Re: [fossil-users] Help improve bot exclusion

2012-10-30 Thread Arjen Markus

On Tue, 30 Oct 2012 06:17:05 -0400
 Richard Hipp d...@sqlite.org wrote:



This two-phase defense against bots is usually 
effective.  But last night,
a couple of bots got through on the SQLite website.  No 
great damage was
done as we have ample bandwidth and CPU reserves to 
handle this sort of
thing.  Even so, I'd like to understand how they got 
through so that I

might improve Fossil's defenses.

The first run on the SQLite website originated in 
Chantilly, VA and gave a

USER_AGENT string as follows:

   Mozilla/4.0 (compatible; MSIE 7.0; Windows NT 6.1; 
WOW64; Trident/5.0;
SLCC2; .NET_CLR 2.0.50727; .NET_CLR 3.5.30729; .NET_CLR 
3.0.30729;
Media_Center_PC 6.0; .NET4.0C; WebMoney_Advisor; 
MS-RTC_LM_8)


The second run came from Berlin and gives this 
USER_AGENT:


   Mozilla/4.0 (compatible; MSIE 6.0; Windows NT 5.0)

Both sessions started out innocently.  The logs suggest 
that there really
was a human operator initially.  But then after about 3 
minutes of normal
browsing, each session starts downloading every 
hyperlink in sight at a
rate of about 5 to 10 pages per second.  It is as if the 
user had pressed a
Download Entire Website button on their browser. 
Question:  Is there

such a button in IE?


I just tried it: you can save a URL as a single web page 
or a web archive (extension .wht,
whatever that means). So it seems quite possible - and it 
appears to be the default when

using save as.

This was with IE 8.

Regards,

Arjen



DISCLAIMER: This message is intended exclusively for the addressee(s) and may 
contain confidential and privileged information. If you are not the intended 
recipient please notify the sender immediately and destroy this message. 
Unauthorized use, disclosure or copying of this message is strictly prohibited.
The foundation 'Stichting Deltares', which has its seat at Delft, The 
Netherlands, Commercial Registration Number 41146461, is not liable in any way 
whatsoever for consequences and/or damages resulting from the improper, 
incomplete and untimely dispatch, receipt and/or content of this e-mail.




___
fossil-users mailing list
fossil-users@lists.fossil-scm.org
http://lists.fossil-scm.org:8080/cgi-bin/mailman/listinfo/fossil-users


Re: [fossil-users] Help improve bot exclusion

2012-10-30 Thread Lluís Batlle i Rossell
On Tue, Oct 30, 2012 at 06:17:05AM -0400, Richard Hipp wrote:
 Finally: Do you have any further ideas on how to defend a Fossil website
 against runs such as the two we observed on SQLite last night?

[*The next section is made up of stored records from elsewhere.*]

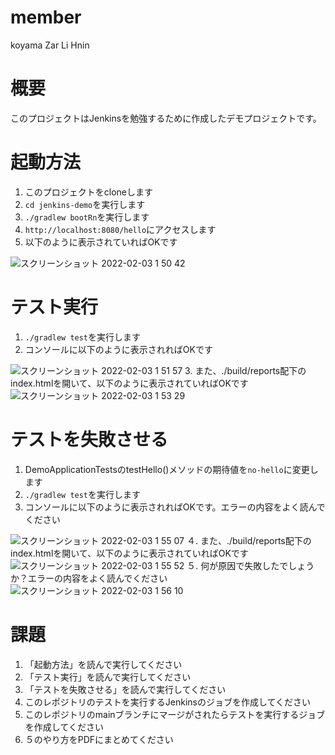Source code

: # member
koyama
Zar Li Hnin
# 概要
このプロジェクトはJenkinsを勉強するために作成したデモプロジェクトです。

# 起動方法
1. このプロジェクトをcloneします
2. `cd jenkins-demo`を実行します
3. `./gradlew bootRn`を実行します
4. `http://localhost:8080/hello`にアクセスします
5. 以下のように表示されていればOKです

<img width="５００" alt="スクリーンショット 2022-02-03 1 50 42" src="https://user-images.githubusercontent.com/62045457/152199278-e1cc943e-1bbd-49de-8fdf-3867ed7ad4b4.png">

# テスト実行
1. `./gradlew test`を実行します
2. コンソールに以下のように表示されればOKです
<img width="５００" alt="スクリーンショット 2022-02-03 1 51 57" src="https://user-images.githubusercontent.com/62045457/152199460-536fafa9-a811-43f7-98e7-032d92891112.png">
3. また、./build/reports配下のindex.htmlを開いて、以下のように表示されていればOKです
<img width="５００" alt="スクリーンショット 2022-02-03 1 53 29" src="https://user-images.githubusercontent.com/62045457/152199736-aeda582b-e79d-4735-a8bd-fdda8b48b295.png">

# テストを失敗させる
1. DemoApplicationTestsのtestHello()メソッドの期待値を`no-hello`に変更します
2. `./gradlew test`を実行します
3. コンソールに以下のように表示されればOKです。エラーの内容をよく読んでください
<img width="５００" alt="スクリーンショット 2022-02-03 1 55 07" src="https://user-images.githubusercontent.com/62045457/152200031-2794c50c-f72d-4e6c-bd0a-27d5a4288fb0.png">
４. また、./build/reports配下のindex.htmlを開いて、以下のように表示されていればOKです
<img width="５００" alt="スクリーンショット 2022-02-03 1 55 52" src="https://user-images.githubusercontent.com/62045457/152200187-6bf82fe4-ed8a-4c0a-83b7-a47701f64ba2.png">
５. 何が原因で失敗したでしょうか？エラーの内容をよく読んでください
<img width="５００" alt="スクリーンショット 2022-02-03 1 56 10" src="https://user-images.githubusercontent.com/62045457/152200246-1922585f-b159-4404-81df-b8359c4d7ba7.png">

# 課題
1. 「起動方法」を読んで実行してください
2. 「テスト実行」を読んで実行してください
3. 「テストを失敗させる」を読んで実行してください
4. このレポジトリのテストを実行するJenkinsのジョブを作成してください
5. このレポジトリのmainブランチにマージがされたらテストを実行するジョブを作成してください
6. ５のやり方をPDFにまとめてください
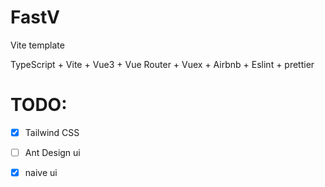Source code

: # FastV
Vite template

TypeScript + Vite + Vue3 + Vue Router + Vuex + Airbnb + Eslint + prettier

# TODO: 

- [x] Tailwind CSS
- [ ] Ant Design ui
- [x] naive ui


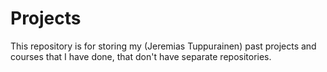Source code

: # Projects

This repository is for storing my (Jeremias Tuppurainen) past projects and courses that I have done, that don't have separate repositories.
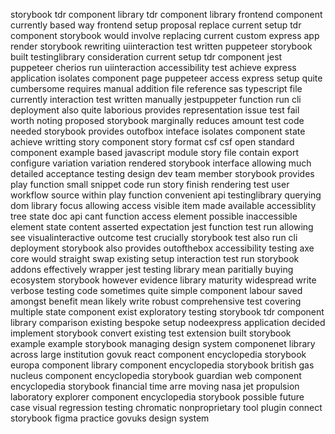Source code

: storybook tdr component library tdr component library frontend component currently based way frontend setup proposal replace current setup tdr component storybook would involve replacing current custom express app render storybook rewriting uiinteraction test written puppeteer storybook built testinglibrary consideration current setup tdr component jest puppeteer cherios run uiinteraction accessibility test achieve express application isolates component page puppeteer access express setup quite cumbersome requires manual addition file reference sas typescript file currently interaction test written manually jestpuppeter function run cli deployment also quite laborious provides representation issue test fail worth noting proposed storybook marginally reduces amount test code needed storybook provides outofbox inteface isolates component state achieve writting story component story format csf csf open standard component example based javascript module story file contain export configure variation variation rendered storybook interface allowing much detailed acceptance testing design dev team member storybook provides play function small snippet code run story finish rendering test user workflow source within play function convenient api testinglibrary querying dom library focus allowing access visible item made available accessiblity tree state doc api cant function access element possible inaccessible element state content asserted expectation jest function test run allowing see visualinteractive outcome test crucially storybook test also run cli deployment storybook also provides outofthebox accessibility testing axe core would straight swap existing setup interaction test run storybook addons effectively wrapper jest testing library mean paritially buying ecosystem storybook however evidence library maturity widespread write verbose testing code sometimes quite simple component labour saved amongst benefit mean likely write robust comprehensive test covering multiple state component exist exploratory testing storybook tdr component library comparison existing bespoke setup nodeexpress application decided implement storybook convert existing test extension built storybook example example storybook managing design system componenet library across large institution govuk react component encyclopedia storybook europa component library component encyclopedia storybook british gas nucleus component encyclopedia storybook guardian web component encyclopedia storybook financial time arre moving nasa jet propulsion laboratory explorer component encyclopedia storybook possible future case visual regression testing chromatic nonproprietary tool plugin connect storybook figma practice govuks design system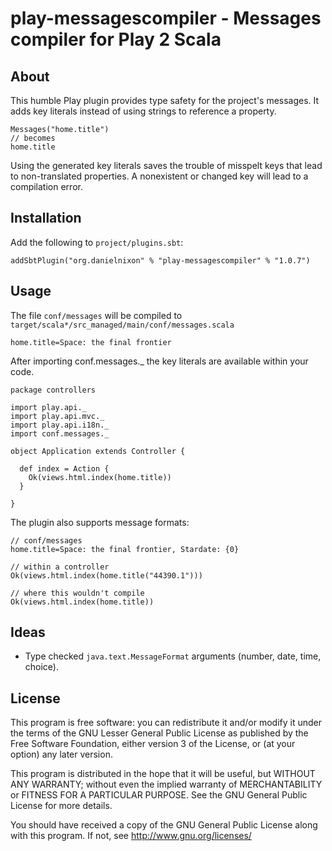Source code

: # play-messagescompiler - Messages compiler for Play 2 Scala

## About

This humble Play plugin provides type safety for the project's messages. It adds key literals instead of using strings to reference a property.


    Messages("home.title")
    // becomes
    home.title

Using the generated key literals saves the trouble of misspelt keys that lead to non-translated properties. A nonexistent or changed key will lead to a compilation error.

## Installation

Add the following to `project/plugins.sbt`:

    addSbtPlugin("org.danielnixon" % "play-messagescompiler" % "1.0.7")

## Usage

The file `conf/messages` will be compiled to `target/scala*/src_managed/main/conf/messages.scala`

    home.title=Space: the final frontier

After importing conf.messages._ the key literals are available within your code.

    package controllers
    
    import play.api._
    import play.api.mvc._
    import play.api.i18n._
    import conf.messages._
    
    object Application extends Controller {
    
      def index = Action {
        Ok(views.html.index(home.title))
      }
    
    }

The plugin also supports message formats:

    // conf/messages
    home.title=Space: the final frontier, Stardate: {0}

    // within a controller
    Ok(views.html.index(home.title("44390.1")))
    
    // where this wouldn't compile
    Ok(views.html.index(home.title))

## Ideas

- Type checked `java.text.MessageFormat` arguments (number, date, time, choice).

## License

This program is free software: you can redistribute it and/or modify
it under the terms of the GNU Lesser General Public License as published by
the Free Software Foundation, either version 3 of the License, or
(at your option) any later version.

This program is distributed in the hope that it will be useful,
but WITHOUT ANY WARRANTY; without even the implied warranty of
MERCHANTABILITY or FITNESS FOR A PARTICULAR PURPOSE.  See the
GNU General Public License for more details.

You should have received a copy of the GNU General Public License
along with this program.  If not, see <http://www.gnu.org/licenses/>
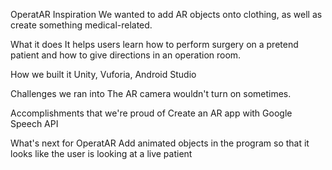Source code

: OperatAR
Inspiration
We wanted to add AR objects onto clothing, as well as create something medical-related.

What it does
It helps users learn how to perform surgery on a pretend patient and how to give directions in an operation room.

How we built it
Unity, Vuforia, Android Studio

Challenges we ran into
The AR camera wouldn't turn on sometimes.

Accomplishments that we're proud of
Create an AR app with Google Speech API

What's next for OperatAR
Add animated objects in the program so that it looks like the user is looking at a live patient
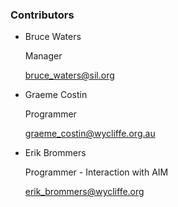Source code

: ### Contributors ###

* Bruce Waters

    Manager

    bruce_waters@sil.org

* Graeme Costin

    Programmer

    graeme_costin@wycliffe.org.au   

* Erik Brommers

    Programmer - Interaction with AIM

    erik_brommers@wycliffe.org
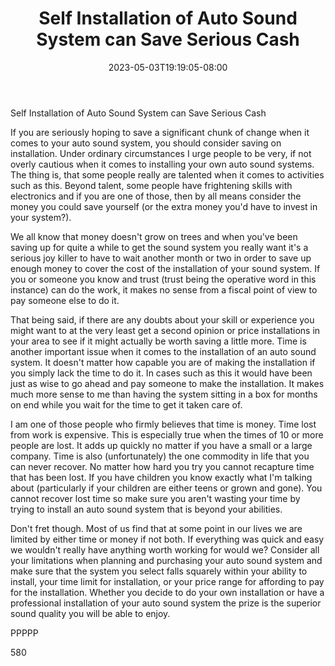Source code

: ﻿---
title: "Self Installation of Auto Sound System can Save Serious Cash"
date: 2023-05-03T19:19:05-08:00
description: "Auto sound systems txt Tips for Web Success"
featured_image: "/images/Auto sound systems txt.jpg"
tags: ["Auto sound systems txt"]
---

Self Installation of Auto Sound System can Save Serious Cash

If you are seriously hoping to save a significant chunk of change when it comes to your auto sound system, you should consider saving on installation. Under ordinary circumstances I urge people to be very, if not overly cautious when it comes to installing your own auto sound systems. The thing is, that some people really are talented when it comes to activities such as this. Beyond talent, some people have frightening skills with electronics and if you are one of those, then by all means consider the money you could save yourself (or the extra money you'd have to invest in your system?). 

We all know that money doesn't grow on trees and when you've been saving up for quite a while to get the sound system you really want it's a serious joy killer to have to wait another month or two in order to save up enough money to cover the cost of the installation of your sound system. If you or someone you know and trust (trust being the operative word in this instance) can do the work, it makes no sense from a fiscal point of view to pay someone else to do it. 

That being said, if there are any doubts about your skill or experience you might want to at the very least get a second opinion or price installations in your area to see if it might actually be worth saving a little more. Time is another important issue when it comes to the installation of an auto sound system. It doesn't matter how capable you are of making the installation if you simply lack the time to do it. In cases such as this it would have been just as wise to go ahead and pay someone to make the installation. It makes much more sense to me than having the system sitting in a box for months on end while you wait for the time to get it taken care of. 

I am one of those people who firmly believes that time is money. Time lost from work is expensive. This is especially true when the times of 10 or more people are lost. It adds up quickly no matter if you have a small or a large company. Time is also (unfortunately) the one commodity in life that you can never recover. No matter how hard you try you cannot recapture time that has been lost. If you have children you know exactly what I'm talking about (particularly if your children are either teens or grown and gone). You cannot recover lost time so make sure you aren't wasting your time by trying to install an auto sound system that is beyond your abilities.

Don't fret though. Most of us find that at some point in our lives we are limited by either time or money if not both. If everything was quick and easy we wouldn't really have anything worth working for would we? Consider all your limitations when planning and purchasing your auto sound system and make sure that the system you select falls squarely within your ability to install, your time limit for installation, or your price range for affording to pay for the installation. Whether you decide to do your own installation or have a professional installation of your auto sound system the prize is the superior sound quality you will be able to enjoy.

PPPPP

580


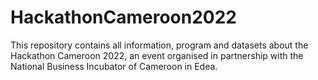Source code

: # HackathonCameroon2022
This repository contains all information, program and datasets about the Hackathon Cameroon 2022, an event organised in partnership with the National Business Incubator of Cameroon in Edea. 
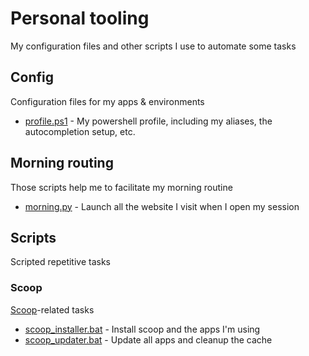 # Personal tooling

My configuration files and other scripts I use to automate some tasks

## Config

Configuration files for my apps & environments

- [profile.ps1](./config/profile.ps1) - My powershell profile, including my aliases, the autocompletion setup, etc.

## Morning routing

Those scripts help me to facilitate my morning routine

- [morning.py](./morning-routine/morning.py) - Launch all the website I visit when I open my session

## Scripts

Scripted repetitive tasks

### Scoop

[Scoop](https://scoop.sh/)-related tasks

- [scoop_installer.bat](./scripts/scoop/scoop_updater.bat) - Install scoop and the apps I'm using
- [scoop_updater.bat](./scripts/scoop/scoop_updater.bat) - Update all apps and cleanup the cache
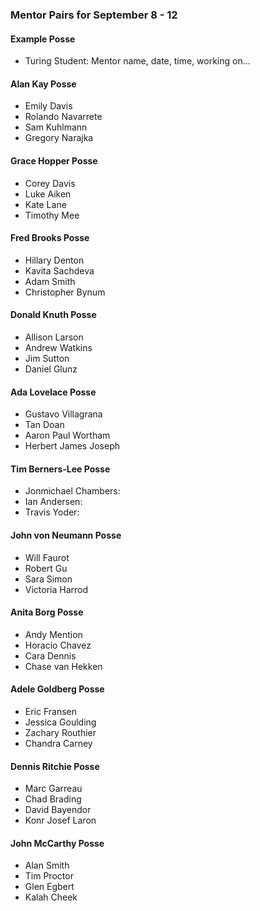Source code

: ### Mentor Pairs for September 8 - 12

#### Example Posse
* Turing Student: Mentor name, date, time, working on...

#### Alan Kay Posse
  * Emily Davis
  * Rolando Navarrete
  * Sam Kuhlmann
  * Gregory Narajka

#### Grace Hopper Posse
  * Corey Davis
  * Luke Aiken
  * Kate Lane
  * Timothy Mee

#### Fred Brooks Posse
  * Hillary Denton 
  * Kavita Sachdeva
  * Adam Smith
  * Christopher Bynum

#### Donald Knuth Posse
  * Allison Larson
  * Andrew Watkins
  * Jim Sutton
  * Daniel Glunz

#### Ada Lovelace Posse
  * Gustavo Villagrana
  * Tan Doan
  * Aaron Paul Wortham
  * Herbert James Joseph

#### Tim Berners-Lee Posse
  * Jonmichael Chambers:
  * Ian Andersen:
  * Travis Yoder:

#### John von Neumann Posse
  * Will Faurot
  * Robert Gu
  * Sara Simon
  * Victoria Harrod

#### Anita Borg Posse
  * Andy Mention
  * Horacio Chavez
  * Cara Dennis
  * Chase van Hekken

#### Adele Goldberg Posse
  * Eric Fransen
  * Jessica Goulding
  * Zachary Routhier
  * Chandra Carney

#### Dennis Ritchie Posse
  * Marc Garreau
  * Chad Brading
  * David Bayendor
  * Konr Josef Laron

#### John McCarthy Posse
  * Alan Smith
  * Tim Proctor
  * Glen Egbert
  * Kalah Cheek
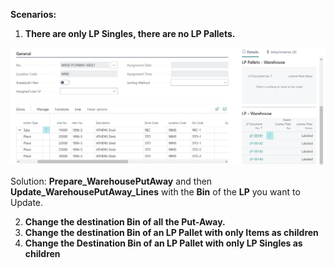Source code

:**Scenarios:**

1) **There are only LP Singles, there are no LP Pallets.**

![image.png](/.attachments/image-6550fa7e-a576-441e-ae1b-4ae261159d9e.png)

Solution: **Prepare_WarehousePutAway** and then **Update_WarehousePutAway_Lines** with the **Bin** of the **LP** you want to Update.

2) **Change the destination Bin of all the Put-Away.**
3) **Change the destination Bin of an LP Pallet with only Items as children**
4) **Change the Destination Bin of an LP Pallet with only LP Singles as children**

This problem affects almost any web software, and I think that job is delegated
to robots.txt. Isn't this approach good enough? And in the particular case of
the fossil standalone server, it could serve a robots.txt.

How do programs like 'viewcvs' or 'viewsvn' deal with that?

Regards,
Lluís.
___
fossil-users mailing list
fossil-users@lists.fossil-scm.org
http://lists.fossil-scm.org:8080/cgi-bin/mailman/listinfo/fossil-users


Re: [fossil-users] Help improve bot exclusion

2012-10-30 Thread Kees Nuyt
On Tue, 30 Oct 2012 06:17:05 -0400, Richard Hipp d...@sqlite.org wrote:

[...]

 Both sessions started out innocently.  The logs suggest that there really
 was a human operator initially.  But then after about 3 minutes of normal
 browsing, each session starts downloading every hyperlink in sight at a
 rate of about 5 to 10 pages per second. It is as if the user had pressed a
 Download Entire Website button on their browser.  Question:  Is there
 such a button in IE?

No, just save page as  It will not follow hyperlinks, only save
html and embedded resources, like images.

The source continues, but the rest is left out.